▶ [TASK STATEMENT]:
Within the records, which lines hold the string "repository"? Report each one by copying it.

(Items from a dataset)
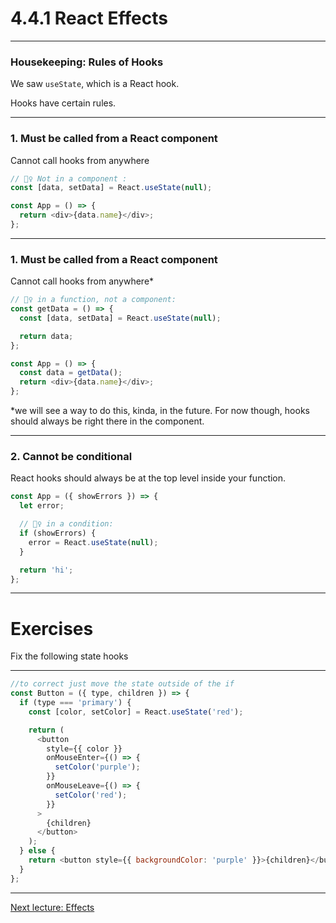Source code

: # 4.4.1 React Effects

---

### Housekeeping: Rules of Hooks

We saw `useState`, which is a React hook.

Hooks have certain rules.

---

### 1. Must be called from a React component

Cannot call hooks from anywhere

```js
// 🙅‍♀️ Not in a component :
const [data, setData] = React.useState(null);

const App = () => {
  return <div>{data.name}</div>;
};
```

---

### 1. Must be called from a React component

Cannot call hooks from anywhere\*

```js
// 🙅‍♀️ in a function, not a component:
const getData = () => {
  const [data, setData] = React.useState(null);

  return data;
};

const App = () => {
  const data = getData();
  return <div>{data.name}</div>;
};
```

\*we will see a way to do this, kinda, in the future. For now though, hooks should always be right there in the component.

---

### 2. Cannot be conditional

React hooks should always be at the top level inside your function.

```js
const App = ({ showErrors }) => {
  let error;

  // 🙅‍♀️ in a condition:
  if (showErrors) {
    error = React.useState(null);
  }

  return 'hi';
};
```

---

# Exercises

Fix the following state hooks

---

```js
//to correct just move the state outside of the if
const Button = ({ type, children }) => {
  if (type === 'primary') {
    const [color, setColor] = React.useState('red');

    return (
      <button
        style={{ color }}
        onMouseEnter={() => {
          setColor('purple');
        }}
        onMouseLeave={() => {
          setColor('red');
        }}
      >
        {children}
      </button>
    );
  } else {
    return <button style={{ backgroundColor: 'purple' }}>{children}</button>;
  }
};
```

---

[Next lecture: Effects](../lecture-2-effects)
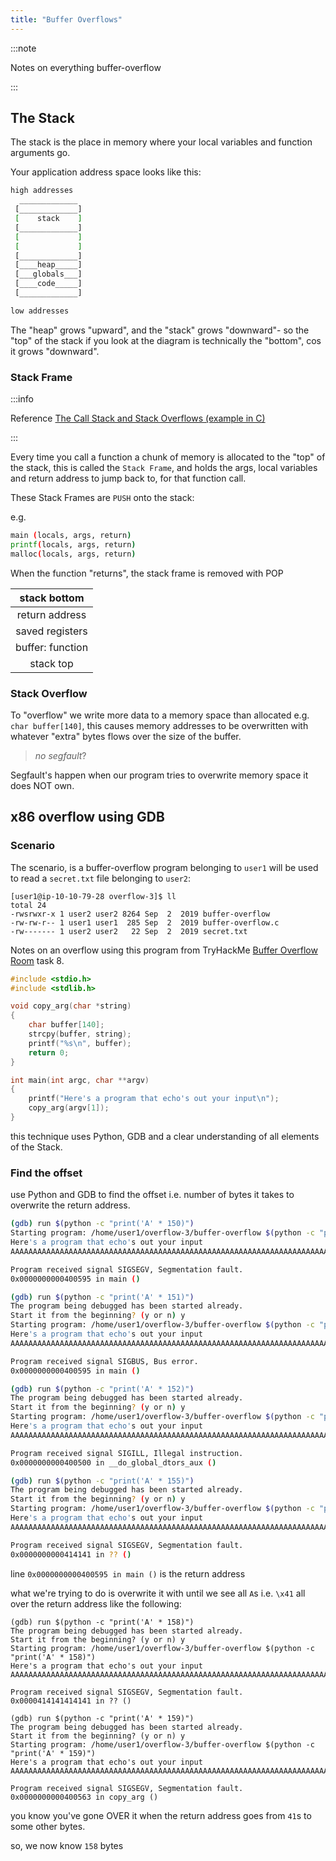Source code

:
 ```yaml
---
title: "Buffer Overflows"
---
```


:::note

Notes on everything buffer-overflow

:::

## The Stack 

The stack is the place in memory where your local variables and function arguments go.

Your application address space looks like this:

```sh
high addresses
  _____________
 [_____________]
 [    stack    ]
 [_____________]
 [             ]
 [             ]
 [_____________]
 [____heap_____]
 [___globals___]
 [____code_____]
 [_____________]

low addresses
```

The "heap" grows "upward", and the "stack" grows "downward"- so the "top" of the stack if you look at the diagram is technically the "bottom", cos it grows "downward".

### Stack Frame

:::info 

Reference [The Call Stack and Stack Overflows (example in C)](https://www.youtube.com/watch?v=jVzSBkbfdiw)

:::

Every time you call a function a chunk of memory is allocated to the "top" of the stack, this is called the `Stack Frame`, and holds the args, local variables and return address to jump back to, for that function call.

These Stack Frames are `PUSH` onto the stack:

e.g.

```sh 
main (locals, args, return)
printf(locals, args, return)
malloc(locals, args, return)
```

When the function "returns", the stack frame is removed with POP

|stack bottom|
|:-----------:|
|return address|
|saved registers|
|buffer: function|
|stack top|

### Stack Overflow 

To "overflow" we write more data to a memory space than allocated e.g. `char buffer[140]`, this causes memory addresses to be overwritten with whatever "extra" bytes flows over the size of the buffer.

> _no segfault_?

Segfault's happen when our program tries to overwrite memory space it does NOT own.

## x86 overflow using GDB

### Scenario

The scenario, is a buffer-overflow program belonging to `user1` will be used to read a `secret.txt` file belonging to `user2`:

```
[user1@ip-10-10-79-28 overflow-3]$ ll
total 24
-rwsrwxr-x 1 user2 user2 8264 Sep  2  2019 buffer-overflow
-rw-rw-r-- 1 user1 user1  285 Sep  2  2019 buffer-overflow.c
-rw------- 1 user2 user2   22 Sep  2  2019 secret.txt
```

Notes on an overflow using this program from TryHackMe [Buffer Overflow Room](https://tryhackme.com/room/bof1) task 8.

```c
#include <stdio.h>
#include <stdlib.h>

void copy_arg(char *string)
{
    char buffer[140];
    strcpy(buffer, string);
    printf("%s\n", buffer);
    return 0;
}

int main(int argc, char **argv)
{
    printf("Here's a program that echo's out your input\n");
    copy_arg(argv[1]);
}
```

this technique uses Python, GDB and a clear understanding of all elements of the Stack.

### Find the offset

use Python and GDB to find the offset i.e. number of bytes it takes to overwrite the return address.

```sh
(gdb) run $(python -c "print('A' * 150)")
Starting program: /home/user1/overflow-3/buffer-overflow $(python -c "print('A' * 150)")
Here's a program that echo's out your input
AAAAAAAAAAAAAAAAAAAAAAAAAAAAAAAAAAAAAAAAAAAAAAAAAAAAAAAAAAAAAAAAAAAAAAAAAAAAAAAAAAAAAAAAAAAAAAAAAAAAAAAAAAAAAAAAAAAAAAAAAAAAAAAAAAAAAAAAAAAAAAAAAAAAAA

Program received signal SIGSEGV, Segmentation fault.
0x0000000000400595 in main ()

(gdb) run $(python -c "print('A' * 151)")
The program being debugged has been started already.
Start it from the beginning? (y or n) y
Starting program: /home/user1/overflow-3/buffer-overflow $(python -c "print('A' * 151)")
Here's a program that echo's out your input
AAAAAAAAAAAAAAAAAAAAAAAAAAAAAAAAAAAAAAAAAAAAAAAAAAAAAAAAAAAAAAAAAAAAAAAAAAAAAAAAAAAAAAAAAAAAAAAAAAAAAAAAAAAAAAAAAAAAAAAAAAAAAAAAAAAAAAAAAAAAAAAAAAAAAAA

Program received signal SIGBUS, Bus error.
0x0000000000400595 in main ()

(gdb) run $(python -c "print('A' * 152)")
The program being debugged has been started already.
Start it from the beginning? (y or n) y
Starting program: /home/user1/overflow-3/buffer-overflow $(python -c "print('A' * 152)")
Here's a program that echo's out your input
AAAAAAAAAAAAAAAAAAAAAAAAAAAAAAAAAAAAAAAAAAAAAAAAAAAAAAAAAAAAAAAAAAAAAAAAAAAAAAAAAAAAAAAAAAAAAAAAAAAAAAAAAAAAAAAAAAAAAAAAAAAAAAAAAAAAAAAAAAAAAAAAAAAAAAAA

Program received signal SIGILL, Illegal instruction.
0x0000000000400500 in __do_global_dtors_aux ()

(gdb) run $(python -c "print('A' * 155)")
The program being debugged has been started already.
Start it from the beginning? (y or n) y
Starting program: /home/user1/overflow-3/buffer-overflow $(python -c "print('A' * 155)")
Here's a program that echo's out your input
AAAAAAAAAAAAAAAAAAAAAAAAAAAAAAAAAAAAAAAAAAAAAAAAAAAAAAAAAAAAAAAAAAAAAAAAAAAAAAAAAAAAAAAAAAAAAAAAAAAAAAAAAAAAAAAAAAAAAAAAAAAAAAAAAAAAAAAAAAAAAAAAAAAAAAAAAAA

Program received signal SIGSEGV, Segmentation fault.
0x0000000000414141 in ?? ()
```

line `0x0000000000400595 in main ()` is the return address

what we're trying to do is overwrite it with until we see all `A`s i.e. `\x41` all over the return address like the following:

```
(gdb) run $(python -c "print('A' * 158)")
The program being debugged has been started already.
Start it from the beginning? (y or n) y
Starting program: /home/user1/overflow-3/buffer-overflow $(python -c "print('A' * 158)")
Here's a program that echo's out your input
AAAAAAAAAAAAAAAAAAAAAAAAAAAAAAAAAAAAAAAAAAAAAAAAAAAAAAAAAAAAAAAAAAAAAAAAAAAAAAAAAAAAAAAAAAAAAAAAAAAAAAAAAAAAAAAAAAAAAAAAAAAAAAAAAAAAAAAAAAAAAAAAAAAAAAAAAAAAAA

Program received signal SIGSEGV, Segmentation fault.
0x0000414141414141 in ?? ()

(gdb) run $(python -c "print('A' * 159)")
The program being debugged has been started already.
Start it from the beginning? (y or n) y
Starting program: /home/user1/overflow-3/buffer-overflow $(python -c "print('A' * 159)")
Here's a program that echo's out your input
AAAAAAAAAAAAAAAAAAAAAAAAAAAAAAAAAAAAAAAAAAAAAAAAAAAAAAAAAAAAAAAAAAAAAAAAAAAAAAAAAAAAAAAAAAAAAAAAAAAAAAAAAAAAAAAAAAAAAAAAAAAAAAAAAAAAAAAAAAAAAAAAAAAAAAAAAAAAAAA

Program received signal SIGSEGV, Segmentation fault.
0x0000000000400563 in copy_arg ()
```

you know you've gone OVER it when the return address goes from `41`s to some other bytes.

so, we now know  `158` bytes
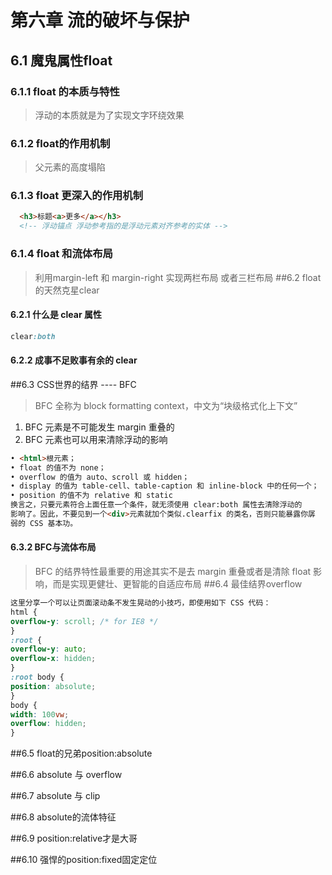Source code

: # 第六章 流的破坏与保护

## 6.1 魔鬼属性float
### 6.1.1 float 的本质与特性
>浮动的本质就是为了实现文字环绕效果
### 6.1.2 float的作用机制
>父元素的高度塌陷
### 6.1.3 float 更深入的作用机制
```html
  <h3>标题<a>更多</a></h3>
  <!-- 浮动锚点 浮动参考指的是浮动元素对齐参考的实体 -->
```
### 6.1.4 float 和流体布局
>利用margin-left 和 margin-right 实现两栏布局 或者三栏布局
##6.2 float的天然克星clear 
#### 6.2.1 什么是 clear 属性
```css
clear:both
```
#### 6.2.2 成事不足败事有余的 clear

##6.3 CSS世界的结界 ---- BFC
> BFC 全称为 block formatting context，中文为“块级格式化上下文”
1. BFC 元素是不可能发生 margin 重叠的
1. BFC 元素也可以用来清除浮动的影响
```html
• <html>根元素；
• float 的值不为 none；
• overflow 的值为 auto、scroll 或 hidden；
• display 的值为 table-cell、table-caption 和 inline-block 中的任何一个；
• position 的值不为 relative 和 static
换言之，只要元素符合上面任意一个条件，就无须使用 clear:both 属性去清除浮动的
影响了。因此，不要见到一个<div>元素就加个类似.clearfix 的类名，否则只能暴露你孱
弱的 CSS 基本功。
```
#### 6.3.2 BFC与流体布局
>BFC 的结界特性最重要的用途其实不是去 margin 重叠或者是清除 float 影响，而是实现更健壮、更智能的自适应布局
##6.4 最佳结界overflow
```css
这里分享一个可以让页面滚动条不发生晃动的小技巧，即使用如下 CSS 代码：
html {
overflow-y: scroll; /* for IE8 */
}
:root {
overflow-y: auto;
overflow-x: hidden;
}
:root body {
position: absolute;
}
body {
width: 100vw;
overflow: hidden;
}
```
##6.5 float的兄弟position:absolute

##6.6 absolute 与 overflow

##6.7 absolute 与 clip

##6.8 absolute的流体特征

##6.9 position:relative才是大哥

##6.10 强悍的position:fixed固定定位



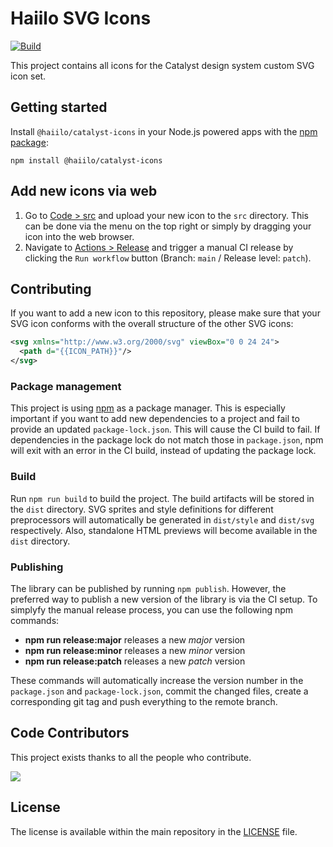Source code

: # Haiilo SVG Icons

[![Build](https://github.com/haiilo/catalyst-icons/actions/workflows/build.yml/badge.svg)](https://github.com/haiilo/catalyst-icons/actions/workflows/build.yml)

This project contains all icons for the Catalyst design system custom SVG icon
set.

## Getting started

Install `@haiilo/catalyst-icons` in your Node.js powered apps with the
[npm package](https://www.npmjs.com/package/@haiilo/catalyst-icons):

```shell
npm install @haiilo/catalyst-icons
```

## Add new icons via web

1. Go to [Code > src](https://github.com/haiilo/catalyst-icons/tree/main/src)
and upload your new icon to the `src` directory. This can be done via the menu
on the top right or simply by dragging your icon into the web browser.
2. Navigate to [Actions > Release](https://github.com/haiilo/catalyst-icons/actions/workflows/release.yml) and trigger a manual CI release by clicking the `Run workflow`
button (Branch: `main` / Release level: `patch`).

## Contributing

If you want to add a new icon to this repository, please make sure that your SVG
icon conforms with the overall structure of the other SVG icons:

```svg
<svg xmlns="http://www.w3.org/2000/svg" viewBox="0 0 24 24">
  <path d="{{ICON_PATH}}"/>
</svg>
```

### Package management

This project is using [npm](https://www.npmjs.com/) as a package manager. This
is especially important if you want to add new dependencies to a project and
fail to provide an updated `package-lock.json`. This will cause the CI build to
fail. If dependencies in the package lock do not match those in `package.json`,
npm will exit with an error in the CI build, instead of updating the package
lock.

### Build

Run `npm run build` to build the project. The build artifacts will be stored in
the `dist` directory. SVG sprites and style definitions for different
preprocessors will automatically be generated in `dist/style` and `dist/svg`
respectively. Also, standalone HTML previews will become available in the `dist`
directory.

### Publishing

The library can be published by running `npm publish`. However, the preferred
way to publish a new version of the library is via the CI setup. To simplyfy the
manual release process, you can use the following npm commands:

 * **npm run release:major** releases a new *major* version
 * **npm run release:minor** releases a new *minor* version
 * **npm run release:patch** releases a new *patch* version

These commands will automatically increase the version number in the
`package.json` and `package-lock.json`, commit the changed files, create a
corresponding git tag and push everything to the remote branch.

## Code Contributors

This project exists thanks to all the people who contribute.

<a href="https://github.com/haiilo/catalyst-icons/graphs/contributors">
  <img src="https://contrib.rocks/image?repo=haiilo/catalyst-icons" />
</a>

## License

The license is available within the main repository in the
[LICENSE](https://github.com/haiilo/catalyst/blob/main/LICENSE) file.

▶ [ANSWER BOX]:
If you want to add a new icon to this repository, please make sure that your SVG
The license is available within the main repository in the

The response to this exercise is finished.